▸ **Provided information**:
::::::::
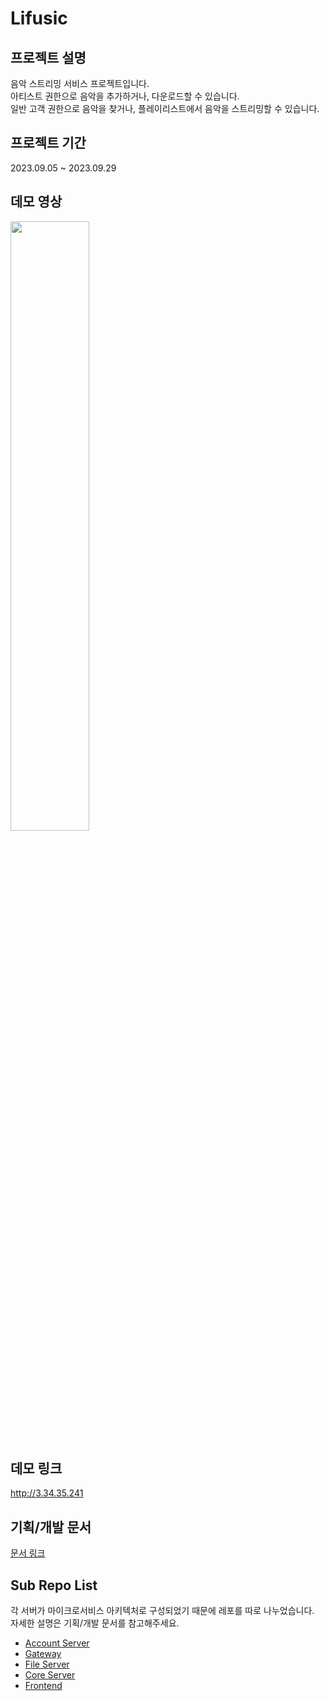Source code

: # Lifusic
## 프로젝트 설명
음악 스트리밍 서비스 프로젝트입니다.  
아티스트 권한으로 음악을 추가하거나, 다운로드할 수 있습니다.  
일반 고객 권한으로 음악을 찾거나, 플레이리스트에서 음악을 스트리밍할 수 있습니다.

## 프로젝트 기간
2023.09.05 ~ 2023.09.29


## 데모 영상

[<img src="https://i.ytimg.com/vi/VDcTBL0wPMQ/maxresdefault.jpg" width="50%">](https://youtu.be/VDcTBL0wPMQ?si=1MLaXtcuR0DwEYdX "Lifusic 데모")

## 데모 링크
http://3.34.35.241

## 기획/개발 문서

[문서 링크](https://quirky-nectarine-fce.notion.site/Lifusic-e21c45318b4a4501b46c70dc952b64a7?pvs=4)

## Sub Repo List

각 서버가 마이크로서비스 아키텍처로 구성되었기 때문에 레포를 따로 나누었습니다.  
자세한 설명은 기획/개발 문서를 참고해주세요.  

- [Account Server](https://github.com/chunghee-hwang/lifusic-account-server)
- [Gateway](https://github.com/chunghee-hwang/lifusic-gateway)
- [File Server](https://github.com/chunghee-hwang/lifusic-file-server)
- [Core Server](https://github.com/chunghee-hwang/lifusic-core-server)
- [Frontend](https://github.com/chunghee-hwang/lifusic-frontend/tree/main)
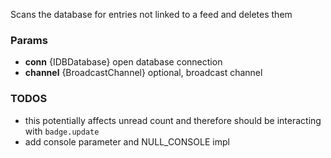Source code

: Scans the database for entries not linked to a feed and deletes them

### Params
* **conn** {IDBDatabase} open database connection
* **channel** {BroadcastChannel} optional, broadcast channel

### TODOS
* this potentially affects unread count and therefore should be interacting with `badge.update`
* add console parameter and NULL_CONSOLE impl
::::::::
Among the lines above, return those that contain the string "있습니다".

▸ **Written response**:
아티스트 권한으로 음악을 추가하거나, 다운로드할 수 있습니다.  
일반 고객 권한으로 음악을 찾거나, 플레이리스트에서 음악을 스트리밍할 수 있습니다.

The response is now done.